How to create the smallest possible Docker image after installing apt dependencies - docker

I've created a Docker image using debian as the parent image. In my Dockerfile I've installed some dependencies using apt and pip.
Now, I want to get rid off everything that is not completely necessary to run my app, which of course, needs the dependencies installed.
For now I have the following lines in my Dockerfile after installing the dependencies.
RUN rm -rf /var/lib/apt/lists/* \
&& rm -Rf /usr/share/doc && rm -Rf /usr/share/man \
&& apt-get clean
I've also installed the dependencies using the --no-install-recommends option.
Anything else I can do to reduce the footprint of my Docker image?
PS: just in case, this is how I installed the dependencies:
RUN apt-get update \
&& apt-get install -y --no-install-recommends \
sudo systemd \
build-essential libffi-dev libssl-dev \
python-pip python-dev python-setuptools python-wheel

To reduce the size of the image, you need to combine your RUN commands into one. When you create files in one layer and delete them in another, the files still exist on the drive and are shipped over the network. Their existence is just hidden when the layers of the filesystem are assembled for your container.
The Dockerfile best practices explain this in more detail: https://docs.docker.com/develop/develop-images/dockerfile_best-practices/#run
I'd also recommend building with docker build --rm=false --no-cache . (temporarily) and then reviewing the output of docker diff on each of the created images to see what files are created in each layer.

Related

How can I build a similar docker image based on alpine that works on ubuntu?

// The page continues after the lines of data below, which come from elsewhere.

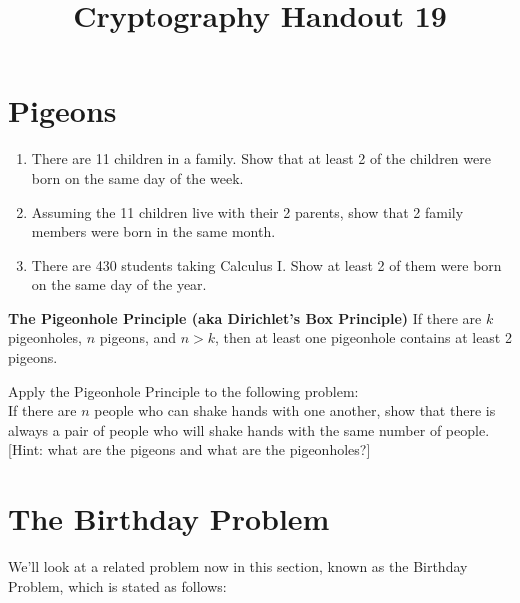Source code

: \documentclass[12pt]{amsart}
\makeatletter
\def\subtitle#1{\gdef\@subtitle{#1}}
\def\@subtitle{}
\theoremstyle{plain}
\theoremstyle{definition}
\theoremstyle{remark}
\makeatother
\begin{document}
\onehalfspacing

\title[]{Cryptography Handout 19}
\subtitle{Pigeon Birthday Parties}
\maketitle

\section{Pigeons}
\begin{enumerate}[1.]
	\item There are 11 children in a family.  Show that at least 2 of the children were born on the same day of the week.\\ \vspace{1.5in}
	\item Assuming the 11 children live with their 2 parents, show that 2 family members were born in the same month.\\ \vspace{1.5in}
	\item There are 430 students taking Calculus I.  Show at least 2 of them were born on the same day of the year.\\ \vspace{1.5in}
\end{enumerate}

\newpage \begin{framed}
\noindent \textbf{The Pigeonhole Principle (aka Dirichlet's Box Principle)} If there are $k$ pigeonholes, $n$ pigeons, and $n > k$, then at least one pigeonhole contains at least 2 pigeons.
\end{framed}

Apply the Pigeonhole Principle to the following problem:\\
 If there are $n$ people who can shake hands with one another, show that there is always a pair of people who will shake hands with the same number of people. [Hint: what are the pigeons and what are the pigeonholes?]\\ \vspace{2.5in}


\section{The Birthday Problem}
We'll look at a related problem now in this section, known as the Birthday Problem, which is stated as follows:\\
\end{document}
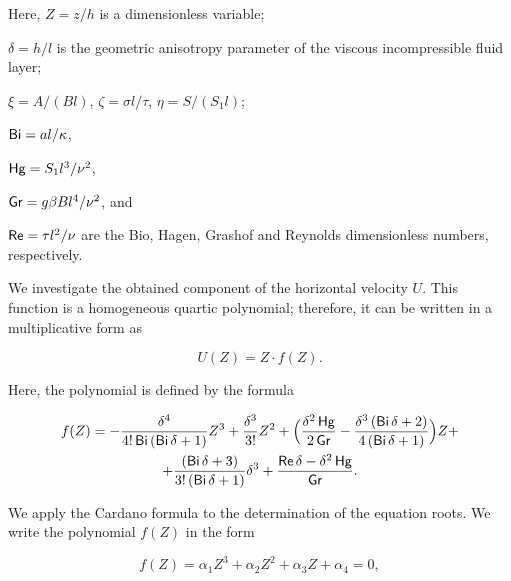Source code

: Here, $Z= {z}/{h}$ is a dimensionless variable; 

$\delta={h}/{l}$ is the geometric anisotropy parameter of the viscous incompressible fluid layer; 

$\xi={A}/({Bl})$, $\zeta={\sigma l}/{\tau}$, $\eta= {S}/({S_1l})$; 

$\mathop{\sf Bi}={al}/{\kappa}$, 

$\mathop{\sf Hg}={S_1l^3}/{\nu^2}$, 

$\mathop{\sf Gr}={g\beta Bl^4}/{\nu^2}$, and 

$\mathop{\sf Re}={\tau l^2}/{\nu}$ are the Bio, Hagen, Grashof and Reynolds dimensionless numbers, respectively.



\smallskip




We investigate the obtained component of the horizontal velocity $U$. This function is a homogeneous quartic polynomial; therefore, it can be written in a multiplicative form as

$$

U(Z)=Z \cdot f(Z).

$$

Here, the polynomial   is defined by the formula

\begin{multline}

f(Z)= 

-\frac{\delta^4}{4!\mathop{\sf Bi}\left(\mathop{\sf Bi}\delta+1\right)} Z^3+\frac{\delta^3}{3!} Z^2+

\Bigl(\frac{\delta^2 \mathop{\sf Hg}}{2\mathop{\sf Gr}}- \frac{\delta^3 \left(\mathop{\sf Bi}\delta+2\right)}{4\left(\mathop{\sf Bi}\delta+1\right)}\Bigr)Z+

\\

+\frac{\left(\mathop{\sf Bi}\delta+3\right)}{3!\left(\mathop{\sf Bi}\delta+1\right)}\delta^3+\frac{\mathop{\sf Re} \delta - \delta^2 \mathop{\sf Hg}}{\mathop{\sf Gr}}.

\end{multline}

We apply the Cardano formula to the determination of the equation roots. We write the polynomial $f(Z)$ in the form

\begin{equation}

       \label{eq:VVP_EYP:fZ}

f(Z)= \alpha_1 Z^3 +\alpha_2 Z^2 + \alpha_3 Z + \alpha_4=0,

 \end{equation}

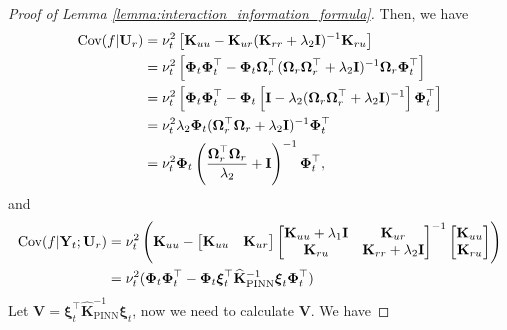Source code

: \begin{proof}[Proof of Lemma \ref{lemma:interaction_information_formula}]
Then, we have
\begin{align}
    \textup{Cov}(f \rvert \mathbf{U}_r) &=  \nu_t^2 \left[ \mathbf{K}_{uu} - \mathbf{K}_{ur}(\mathbf{K}_{rr}+ \lambda_2\mathbf{I})^{-1} \mathbf{K}_{ru} \right]
        \\
        &= \nu_t^2 \left[\boldsymbol{\Phi}_t \boldsymbol{\Phi}_t^\top - \boldsymbol{\Phi}_t\boldsymbol{\Omega}_r^\top (\boldsymbol{\Omega}_r\boldsymbol{\Omega}_r^\top + \lambda_2\mathbf{I})^{-1} \boldsymbol{\Omega}_r\boldsymbol{\Phi}_t^\top \right]
        \\
        &= \nu_t^2 \left[\boldsymbol{\Phi}_t\boldsymbol{\Phi}_t^\top - \boldsymbol{\Phi}_t\left[\mathbf{I} - \lambda_2(\boldsymbol{\Omega}_r\boldsymbol{\Omega}_r^\top + \lambda_2\mathbf{I})^{-1}\right] \boldsymbol{\Phi}_t^\top \right] 
        \\
        &= \nu_t^2 \lambda_2 \boldsymbol{\Phi}_t (\boldsymbol{\Omega}_r^\top \boldsymbol{\Omega}_r + \lambda_2\mathbf{I})^{-1} \boldsymbol{\Phi}_t^\top
        \\ \label{Eqn:covar_f_condition_on_u}
        &= \nu_t^2 \boldsymbol{\Phi}_t \left(\frac{\boldsymbol{\Omega}_r^\top \boldsymbol{\Omega}_r}{\lambda_2} + \mathbf{I}\right)^{-1} \boldsymbol{\Phi}_t^\top,
\end{align}
and 
\begin{align}
\label{Eqn:covar_f_condition_on_y_and_u}
        \textup{Cov}(f \rvert \mathbf{Y}_t; \mathbf{U}_r) &= \nu_t^2 \left(\mathbf{K}_{uu} - \begin{bmatrix}
            \mathbf{K}_{uu} & \mathbf{K}_{ur}
        \end{bmatrix} \begin{bmatrix}
            \mathbf{K}_{uu} + \lambda_1\mathbf{I} & \mathbf{K}_{ur} \\
            \mathbf{K}_{ru} & \mathbf{K}_{rr} + \lambda_2 \mathbf{I}
        \end{bmatrix}^{-1} \begin{bmatrix}
            \mathbf{K}_{uu} \\
            \mathbf{K}_{ru}
        \end{bmatrix} \right) \\
        & = \nu_t^2 (\boldsymbol{\Phi}_t \boldsymbol{\Phi}_t^\top - \boldsymbol{\Phi}_t \boldsymbol{\xi}_t^\top \mathbf{\widehat{K}}_\mathrm{PINN}^{-1} \boldsymbol{\xi}_t \boldsymbol{\Phi}_t^\top) 
\end{align}
Let $\mathbf{V} = \boldsymbol{\xi}_t^\top \mathbf{\widehat{K}}_\mathrm{PINN}^{-1} \boldsymbol{\xi}_t$, now we need to calculate $\mathbf{V}$. We have

\end{proof}
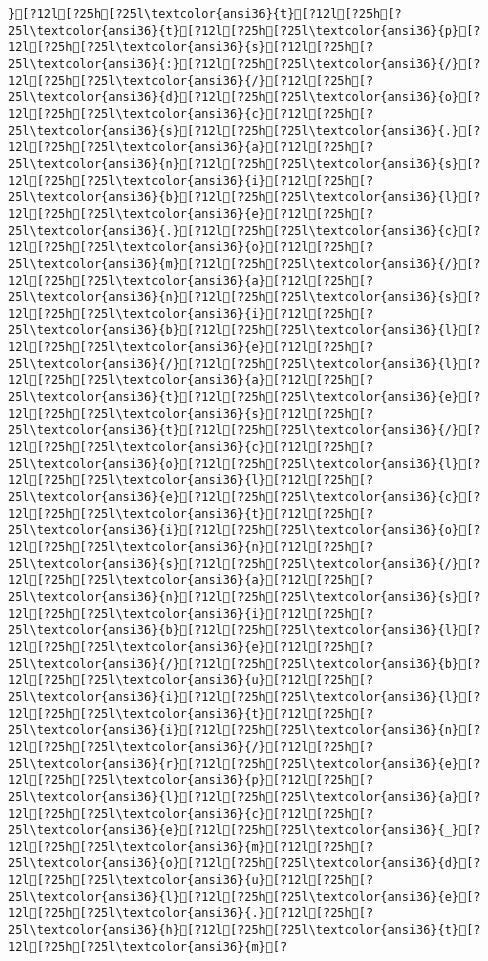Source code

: \documentclass{scrartcl}
\begin{document}
\begin{Verbatim}
}[?12l[?25h[?25l\textcolor{ansi36}{t}[?12l[?25h[?25l\textcolor{ansi36}{t}[?12l[?25h[?25l\textcolor{ansi36}{p}[?12l[?25h[?25l\textcolor{ansi36}{s}[?12l[?25h[?25l\textcolor{ansi36}{:}[?12l[?25h[?25l\textcolor{ansi36}{/}[?12l[?25h[?25l\textcolor{ansi36}{/}[?12l[?25h[?25l\textcolor{ansi36}{d}[?12l[?25h[?25l\textcolor{ansi36}{o}[?12l[?25h[?25l\textcolor{ansi36}{c}[?12l[?25h[?25l\textcolor{ansi36}{s}[?12l[?25h[?25l\textcolor{ansi36}{.}[?12l[?25h[?25l\textcolor{ansi36}{a}[?12l[?25h[?25l\textcolor{ansi36}{n}[?12l[?25h[?25l\textcolor{ansi36}{s}[?12l[?25h[?25l\textcolor{ansi36}{i}[?12l[?25h[?25l\textcolor{ansi36}{b}[?12l[?25h[?25l\textcolor{ansi36}{l}[?12l[?25h[?25l\textcolor{ansi36}{e}[?12l[?25h[?25l\textcolor{ansi36}{.}[?12l[?25h[?25l\textcolor{ansi36}{c}[?12l[?25h[?25l\textcolor{ansi36}{o}[?12l[?25h[?25l\textcolor{ansi36}{m}[?12l[?25h[?25l\textcolor{ansi36}{/}[?12l[?25h[?25l\textcolor{ansi36}{a}[?12l[?25h[?25l\textcolor{ansi36}{n}[?12l[?25h[?25l\textcolor{ansi36}{s}[?12l[?25h[?25l\textcolor{ansi36}{i}[?12l[?25h[?25l\textcolor{ansi36}{b}[?12l[?25h[?25l\textcolor{ansi36}{l}[?12l[?25h[?25l\textcolor{ansi36}{e}[?12l[?25h[?25l\textcolor{ansi36}{/}[?12l[?25h[?25l\textcolor{ansi36}{l}[?12l[?25h[?25l\textcolor{ansi36}{a}[?12l[?25h[?25l\textcolor{ansi36}{t}[?12l[?25h[?25l\textcolor{ansi36}{e}[?12l[?25h[?25l\textcolor{ansi36}{s}[?12l[?25h[?25l\textcolor{ansi36}{t}[?12l[?25h[?25l\textcolor{ansi36}{/}[?12l[?25h[?25l\textcolor{ansi36}{c}[?12l[?25h[?25l\textcolor{ansi36}{o}[?12l[?25h[?25l\textcolor{ansi36}{l}[?12l[?25h[?25l\textcolor{ansi36}{l}[?12l[?25h[?25l\textcolor{ansi36}{e}[?12l[?25h[?25l\textcolor{ansi36}{c}[?12l[?25h[?25l\textcolor{ansi36}{t}[?12l[?25h[?25l\textcolor{ansi36}{i}[?12l[?25h[?25l\textcolor{ansi36}{o}[?12l[?25h[?25l\textcolor{ansi36}{n}[?12l[?25h[?25l\textcolor{ansi36}{s}[?12l[?25h[?25l\textcolor{ansi36}{/}[?12l[?25h[?25l\textcolor{ansi36}{a}[?12l[?25h[?25l\textcolor{ansi36}{n}[?12l[?25h[?25l\textcolor{ansi36}{s}[?12l[?25h[?25l\textcolor{ansi36}{i}[?12l[?25h[?25l\textcolor{ansi36}{b}[?12l[?25h[?25l\textcolor{ansi36}{l}[?12l[?25h[?25l\textcolor{ansi36}{e}[?12l[?25h[?25l\textcolor{ansi36}{/}[?12l[?25h[?25l\textcolor{ansi36}{b}[?12l[?25h[?25l\textcolor{ansi36}{u}[?12l[?25h[?25l\textcolor{ansi36}{i}[?12l[?25h[?25l\textcolor{ansi36}{l}[?12l[?25h[?25l\textcolor{ansi36}{t}[?12l[?25h[?25l\textcolor{ansi36}{i}[?12l[?25h[?25l\textcolor{ansi36}{n}[?12l[?25h[?25l\textcolor{ansi36}{/}[?12l[?25h[?25l\textcolor{ansi36}{r}[?12l[?25h[?25l\textcolor{ansi36}{e}[?12l[?25h[?25l\textcolor{ansi36}{p}[?12l[?25h[?25l\textcolor{ansi36}{l}[?12l[?25h[?25l\textcolor{ansi36}{a}[?12l[?25h[?25l\textcolor{ansi36}{c}[?12l[?25h[?25l\textcolor{ansi36}{e}[?12l[?25h[?25l\textcolor{ansi36}{_}[?12l[?25h[?25l\textcolor{ansi36}{m}[?12l[?25h[?25l\textcolor{ansi36}{o}[?12l[?25h[?25l\textcolor{ansi36}{d}[?12l[?25h[?25l\textcolor{ansi36}{u}[?12l[?25h[?25l\textcolor{ansi36}{l}[?12l[?25h[?25l\textcolor{ansi36}{e}[?12l[?25h[?25l\textcolor{ansi36}{.}[?12l[?25h[?25l\textcolor{ansi36}{h}[?12l[?25h[?25l\textcolor{ansi36}{t}[?12l[?25h[?25l\textcolor{ansi36}{m}[?
\end{Verbatim}
\end{document}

I am trying to rewrite a Dockerfile (https://github.com/orangefoil/rcssserver-docker/blob/master/Dockerfile) so that it uses alpine instead of ubuntu. Goal is to reduce the file size.
In the original image the robocup soccer server is built from scratch using g++, flex, bison, etc.
FROM ubuntu:18.04 AS build
ARG VERSION=16.0.0
WORKDIR /root
RUN apt update && \
apt -y install autoconf bison clang flex libboost-dev libboost-all-dev libc6-dev make wget
RUN wget https://github.com/rcsoccersim/rcssserver/archive/rcssserver-$VERSION.tar.gz && \
tar xfz rcssserver-$VERSION.tar.gz && \
cd rcssserver-rcssserver-$VERSION && \
./bootstrap && \
./configure && \
make && \
make install && \
ldconfig
I tried to do the same on alpine and had to exchange some packages:
FROM alpine:latest
ARG VERSION=16.0.0
WORKDIR /root
# Add basics first
RUN apk — no-cache update \
&& apk upgrade \
&& apk add autoconf bison clang-dev flex-dev boost-dev make wget automake libtool-dev g++ build-base
RUN wget https://github.com/rcsoccersim/rcssserver/archive/rcssserver-$VERSION.tar.gz
RUN tar xfz rcssserver-$VERSION.tar.gz
RUN cd rcssserver-rcssserver-$VERSION && \
./bootstrap && \
./configure && \
make && \
make install && \
ldconfig
Unfortunately, my version doesn't work yet. It fails with
/usr/lib/gcc/x86_64-alpine-linux-musl/9.3.0/../../../../x86_64-alpine-linux-musl/bin/ld: cannot find -lrcssclangparser
From what I found so far, this can happen, if dev packages are not installed (see ld cannot find an existing library), but I changed to dev packages where I could find them and still no luck.
So, my current assumption is that ubuntu has some package installed, that I need to add in my alpine image. I would exclude a code problem, since the ubuntu version works.
Any ideas, what could be missing? I would also be happy to understand how to compare the packages myself, but the package namings are not the same in ubuntu and alpine, so I find it pretty hard to figure this out.
You should break this up using a multi-stage build. In the image you're building now, the final image contains the C toolchain and all of the development libraries and headers that those -dev packages install; you don't need any of those to actually run the built application. The basic idea is to build the application exactly as you have it now, but then COPY only the built application into a new image with fewer dependencies.
This would look something like this (untested):
FROM ubuntu:18.04 AS build
# ... exactly what's in the original question ...
FROM ubuntu:18.04
# Install the shared libraries you need to run the application,
# but not -dev headers or the full C toolchain. You may need to
# run `ldd` on the built binary to see what exactly it needs.
RUN apt-get update \
&& DEBIAN_FRONTEND=noninteractive \
apt-get install --assume-yes --no-install-recommends \
libboost-atomic1.65.1 \
libboost-chrono1.65.1 \
# ... more libboost-* libraries as required ...
# Get the built application out of the original image.
# Autoconf's default is to install into /usr/local, and in a
# typical Docker base image nothing else will be installed there.
COPY --from=build /usr/local /usr/local
RUN ldconfig
# Describe how to run a container.
EXPOSE 12345
CMD ["/usr/local/bin/rcssserver"]
Compared to the size of the C toolchain, header files, and build-time libraries, the difference between an Alpine and Ubuntu image is pretty small, and Alpine has well-documented library compatibility issues with its minimal libc implementation.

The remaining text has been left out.